Well folks, it looks like the radical left wing plot has worked and Barack Hussein Obama, the Messianic Muslim Mujahideen Manchurian Marxist Mormon Son-of-Malcom X Mao Man is about to have his way with the public on election day. Yes, those of us on the radical left worked long and hard in grooming this imposter, this complete composite fraud so that we could spread godlessness, gayness and of course the wealth. Oh,and destroy America and turn it into a radical Muslim nation. Oh, and secretly, despite the rule of law, turn America into a Communist nation by sneaking in Socialism. So what if Obama dines exclusively on seal pups that he clubs to death himself. So what if he plans to hold Halloween 365 days a year and practices voodoo. So what if he is not really a US citizen and practices mass hypnosis on his cheering crowds.
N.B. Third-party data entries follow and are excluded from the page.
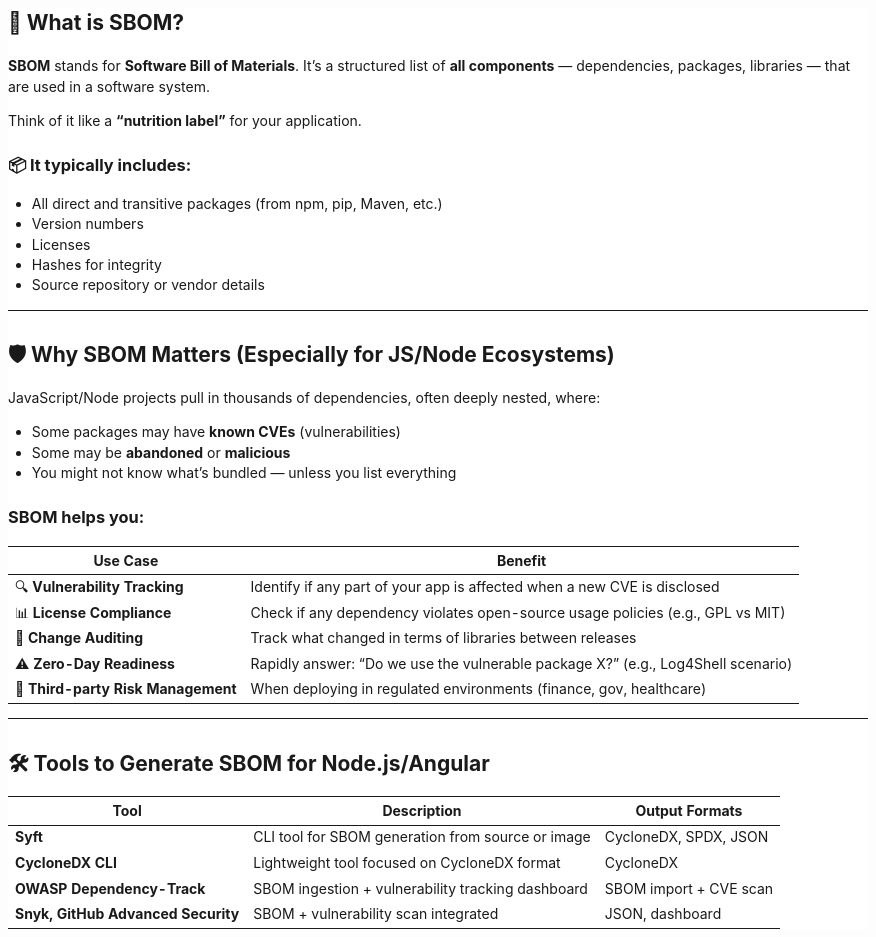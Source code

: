 
## 🧾 What is SBOM?

**SBOM** stands for **Software Bill of Materials**.
It’s a structured list of **all components** — dependencies, packages, libraries — that are used in a software system.

Think of it like a **“nutrition label”** for your application.

### 📦 It typically includes:

* All direct and transitive packages (from npm, pip, Maven, etc.)
* Version numbers
* Licenses
* Hashes for integrity
* Source repository or vendor details

---

## 🛡️ Why SBOM Matters (Especially for JS/Node Ecosystems)

JavaScript/Node projects pull in thousands of dependencies, often deeply nested, where:

* Some packages may have **known CVEs** (vulnerabilities)
* Some may be **abandoned** or **malicious**
* You might not know what’s bundled — unless you list everything

### SBOM helps you:

| Use Case                           | Benefit                                                                          |
| ---------------------------------- | -------------------------------------------------------------------------------- |
| 🔍 **Vulnerability Tracking**      | Identify if any part of your app is affected when a new CVE is disclosed         |
| 📊 **License Compliance**          | Check if any dependency violates open-source usage policies (e.g., GPL vs MIT)   |
| 🔄 **Change Auditing**             | Track what changed in terms of libraries between releases                        |
| ⚠️ **Zero-Day Readiness**          | Rapidly answer: “Do we use the vulnerable package X?” (e.g., Log4Shell scenario) |
| 🔐 **Third-party Risk Management** | When deploying in regulated environments (finance, gov, healthcare)              |

---

## 🛠️ Tools to Generate SBOM for Node.js/Angular

| Tool                               | Description                                       | Output Formats         |
| ---------------------------------- | ------------------------------------------------- | ---------------------- |
| **Syft**                           | CLI tool for SBOM generation from source or image | CycloneDX, SPDX, JSON  |
| **CycloneDX CLI**                  | Lightweight tool focused on CycloneDX format      | CycloneDX              |
| **OWASP Dependency-Track**         | SBOM ingestion + vulnerability tracking dashboard | SBOM import + CVE scan |
| **Snyk, GitHub Advanced Security** | SBOM + vulnerability scan integrated              | JSON, dashboard        |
So what ifD.K. Raed thinks he is probably a secret Mormon. (Not really, she is just adding to the rumors that are floating around,) So what if the Israeli Insider says he is the secret son of Malcom X. He is our man! Go Mr. MMMMMMM Man!
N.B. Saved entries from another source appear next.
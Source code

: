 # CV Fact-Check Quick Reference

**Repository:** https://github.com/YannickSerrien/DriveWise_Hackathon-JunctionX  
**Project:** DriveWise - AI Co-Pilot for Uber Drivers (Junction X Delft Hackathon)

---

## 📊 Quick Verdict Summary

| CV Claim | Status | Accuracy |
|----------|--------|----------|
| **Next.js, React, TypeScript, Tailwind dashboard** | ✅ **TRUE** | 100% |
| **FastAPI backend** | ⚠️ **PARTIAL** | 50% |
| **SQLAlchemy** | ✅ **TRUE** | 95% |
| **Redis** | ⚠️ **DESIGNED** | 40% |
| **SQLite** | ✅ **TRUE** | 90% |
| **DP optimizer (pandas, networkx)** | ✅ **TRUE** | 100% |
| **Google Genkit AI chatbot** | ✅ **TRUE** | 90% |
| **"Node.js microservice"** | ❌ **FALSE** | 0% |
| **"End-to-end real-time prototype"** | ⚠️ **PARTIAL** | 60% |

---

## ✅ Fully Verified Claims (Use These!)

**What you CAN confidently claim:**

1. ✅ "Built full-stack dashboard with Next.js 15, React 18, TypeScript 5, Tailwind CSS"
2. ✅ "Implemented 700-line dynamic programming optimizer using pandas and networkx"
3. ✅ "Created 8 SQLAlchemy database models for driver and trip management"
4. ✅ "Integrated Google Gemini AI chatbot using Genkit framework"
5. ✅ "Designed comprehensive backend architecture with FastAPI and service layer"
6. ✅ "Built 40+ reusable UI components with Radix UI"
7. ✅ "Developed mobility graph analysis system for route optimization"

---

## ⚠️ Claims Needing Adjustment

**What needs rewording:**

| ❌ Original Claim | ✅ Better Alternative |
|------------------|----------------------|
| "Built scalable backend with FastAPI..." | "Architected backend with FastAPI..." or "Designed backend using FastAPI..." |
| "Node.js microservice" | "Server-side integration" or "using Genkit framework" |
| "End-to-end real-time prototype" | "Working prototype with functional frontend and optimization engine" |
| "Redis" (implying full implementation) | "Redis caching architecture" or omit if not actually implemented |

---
And, Rest in Peace, Mrs. Dunham. I know you can see what is going on, I just hope you want to.

Pursey!!! you left out "Mormon" ... just to piss off any real muslims who might be concerned that BHO is hiding something from THEM. Afterall, he's never been seen in Utah (he dropped Michelle off to speak in SLC once, while he flew on by himself). Must be a thing to hide thing! HAH! Just wait for his 'secret agenda' muslim mormon missionaries to start bicycling around every U.S. neighborhood the day after inauguration. Resistance is futile, LOL!
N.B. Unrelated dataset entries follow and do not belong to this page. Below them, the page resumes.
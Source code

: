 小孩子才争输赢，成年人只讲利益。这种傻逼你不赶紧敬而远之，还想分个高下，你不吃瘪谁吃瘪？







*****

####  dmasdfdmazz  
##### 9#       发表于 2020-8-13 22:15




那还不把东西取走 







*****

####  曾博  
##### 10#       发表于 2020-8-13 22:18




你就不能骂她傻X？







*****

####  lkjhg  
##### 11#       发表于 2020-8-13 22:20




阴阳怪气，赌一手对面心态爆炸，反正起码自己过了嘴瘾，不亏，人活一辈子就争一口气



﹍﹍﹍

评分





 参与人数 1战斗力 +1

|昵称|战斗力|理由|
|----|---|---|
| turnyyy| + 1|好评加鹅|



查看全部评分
Posted by: D.K. Raed | November 03, 2008 at 11:48 AM
Well, Rahm Emmanual, Obama's new Chief of Staff, has a dad who is Israeli born and was part of Irgun, which will fuel the fodder of right wing nut jobs for years to come.
I love that this was something of a landslide, I swear.
Posted by: Diva Jood | November 08, 2008 at 11:54 AM
Diva, I SWEAR, that night I said, "if he could hit 300 electoral votes and trounce the right I would wallow in pig shit. Now he is up to 365 electoral votes and I am seeking dinasour (sp?)dung on Sarah Palin's lawn to wallow in. Wait, I see some foot prints now. OMG, she has a huge ass dinasour wearing silk undies from Neiman's parading around in her so-called garden. OMG again, the dinasour is wearing pumps and munching on Bristol Palin's secret pot garden. Lord have mercy, and I thought this was the thing that only LSD trips were made of. No, it is the reality of the life at the Wasilla hillbilly home!
Posted by: pursey | November 10, 2008 at 07:57 PM
Dang, that's fine!
Posted by: Lulu Maude | November 18, 2008 at 06:32 PM
"Something of a landslide," Raed? Do you want to know what the fucking numbers were? Just ask and I'll be glad to school your ass.